Hubungan Kepercayaan

Data dari OECD tahun 2013 menunjukkan bahwa dari 117.4 juta pribadi pekerja aktif yang seharusnya wajib memiliki NPWP (angkatan kerja/ labour force) hanya 17,18% saja yang telah memiliki NPWP atau sebanding dengan 8,11% dari total Warga Negara Indonesia. Jumlah ini sangat rendah jika dibanding Malaysia dan Singapura yang jumlah Wajib Pajak Orang Pribadinya setara dengan 60,45% dan 52,91% jumlah angkatan kerja/ labour force masing- masing atau 24,67% dan 32,32% dari total warga negaranya. Untuk perusahaan pun demikian. Dari 12.9 juta perusahaan yang beroperasi di Indonesia, baru sekitar 2.47 juta yang memiliki NPWP. Ini merupakan salah satu akibat dari rendahnya kesadaran masyarakat untuk berpartisipasi dalam pembangunan melalui pajak.  Memang  sepenuhnya  ini  bukan  kesalahan masyarakat,  sebab  ada banyak  faktor yang mempengaruhi kualitas kesadaran masyarakat dalam memenuhi kewajiban perpajakannya, salah satunya adalah persepsi terhadap pemerintah.

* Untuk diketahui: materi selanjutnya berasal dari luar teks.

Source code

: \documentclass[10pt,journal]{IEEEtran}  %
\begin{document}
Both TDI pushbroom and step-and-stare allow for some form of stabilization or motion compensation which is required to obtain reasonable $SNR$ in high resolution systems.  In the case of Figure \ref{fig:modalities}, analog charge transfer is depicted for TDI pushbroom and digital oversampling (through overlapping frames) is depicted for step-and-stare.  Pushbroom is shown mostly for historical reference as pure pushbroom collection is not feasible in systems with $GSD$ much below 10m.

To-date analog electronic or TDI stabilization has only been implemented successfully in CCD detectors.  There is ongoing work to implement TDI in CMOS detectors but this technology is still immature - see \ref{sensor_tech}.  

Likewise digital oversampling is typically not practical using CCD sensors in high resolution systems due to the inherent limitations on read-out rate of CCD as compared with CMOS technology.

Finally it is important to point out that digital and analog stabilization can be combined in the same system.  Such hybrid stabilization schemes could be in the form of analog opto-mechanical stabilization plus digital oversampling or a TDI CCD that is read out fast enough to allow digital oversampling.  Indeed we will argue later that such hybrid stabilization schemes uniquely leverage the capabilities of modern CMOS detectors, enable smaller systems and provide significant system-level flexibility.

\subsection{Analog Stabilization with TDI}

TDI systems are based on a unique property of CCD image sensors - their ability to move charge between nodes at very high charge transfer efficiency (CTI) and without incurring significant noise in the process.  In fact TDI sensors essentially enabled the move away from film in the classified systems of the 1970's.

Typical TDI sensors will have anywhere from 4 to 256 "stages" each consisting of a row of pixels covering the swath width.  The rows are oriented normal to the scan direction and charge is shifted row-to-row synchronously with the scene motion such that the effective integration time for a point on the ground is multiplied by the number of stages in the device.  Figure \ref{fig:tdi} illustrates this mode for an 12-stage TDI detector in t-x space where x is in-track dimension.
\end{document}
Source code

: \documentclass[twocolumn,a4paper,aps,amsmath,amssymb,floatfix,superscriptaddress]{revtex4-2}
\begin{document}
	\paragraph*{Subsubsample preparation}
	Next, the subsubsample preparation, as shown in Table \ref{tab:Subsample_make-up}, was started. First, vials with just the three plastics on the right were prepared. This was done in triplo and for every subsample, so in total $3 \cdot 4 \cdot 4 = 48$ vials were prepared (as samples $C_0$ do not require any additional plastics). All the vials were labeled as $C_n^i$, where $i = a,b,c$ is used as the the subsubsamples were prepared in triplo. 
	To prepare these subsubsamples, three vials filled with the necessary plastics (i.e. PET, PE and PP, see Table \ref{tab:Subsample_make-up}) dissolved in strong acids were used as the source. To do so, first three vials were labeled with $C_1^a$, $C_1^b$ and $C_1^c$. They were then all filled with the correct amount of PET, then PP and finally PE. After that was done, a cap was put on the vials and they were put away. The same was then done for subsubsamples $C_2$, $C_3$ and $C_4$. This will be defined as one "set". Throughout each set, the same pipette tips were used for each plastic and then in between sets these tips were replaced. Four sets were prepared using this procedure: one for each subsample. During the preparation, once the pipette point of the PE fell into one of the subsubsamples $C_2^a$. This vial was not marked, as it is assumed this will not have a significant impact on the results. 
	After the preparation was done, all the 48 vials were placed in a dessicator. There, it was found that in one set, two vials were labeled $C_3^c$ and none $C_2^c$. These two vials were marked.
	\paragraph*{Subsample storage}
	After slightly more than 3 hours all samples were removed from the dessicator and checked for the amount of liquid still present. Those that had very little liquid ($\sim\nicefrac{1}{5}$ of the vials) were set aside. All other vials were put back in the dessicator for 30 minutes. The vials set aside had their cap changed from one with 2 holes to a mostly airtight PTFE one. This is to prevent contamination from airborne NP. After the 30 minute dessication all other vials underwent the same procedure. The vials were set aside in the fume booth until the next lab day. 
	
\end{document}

Keberadaan pajak, dalam kaitannya dengan hubungan antara masyarakat dan pemerintah, dapat dirunut kembali hingga ke jaman para nabi dan raja di masa lampau. Sejak masa itu bahkan hingga era modern sekarang ini, kehadiran para pemimpin negara (pemerintah) sejalan dengan Teori Kontrak Sosial yang dikemukakan oleh John Locke (1632-1704). Ia mengemukakan pemikirannya bahwa pada dasarnya negara lahir karena adanya kontrak atau perjanjian antara pihak yang memberikan kepercayaan (trustor/masyarakat) dengan pihak yang menerimanya (trustee/pemerintah) untuk mengelola sejumlah aset atau modal bersama dengan menggunakan sejumlah kewenangan yang digunakan untuk menjalankan kepercayaan tersebut. Kontrak tersebut dibangun atas dasar hubungan kepercayaan (fiduciary trust) sehingga unsur kepercayaan disini berperan penting agar kontrak yang terjalin dapat dipatuhi. Menurut John Locke, apabila hubungan kepercayaan putus, maka pemerintah kehilangan dasar untuk menjalankan kewenangannya. Ini cocok dengan realita dalam konteks perpajakan di Indonesia saat ini. Bahwa rendahnya kepatuhan masyarakat terhadap kewenangan pemerintah dibidang perpajakan dipicu oleh hilangnya rasa percaya (atau persepsi yang buruk) terhadap pemerintah. Kondisi ini lah yang menjadi akar permasalahan yang ditunjukkan oleh sejumlah angka statistik sebelumnya. Tingginya angka korupsi, kegaduhan sejumlah elit politik di ruang publik, dan amburadulnya kualitas pelayanan publik merupakan sejumlah fenomena yang dianggap paling bertanggungjawab dalam pembentukan persepsi publik yang negatif terhadap pemerintah.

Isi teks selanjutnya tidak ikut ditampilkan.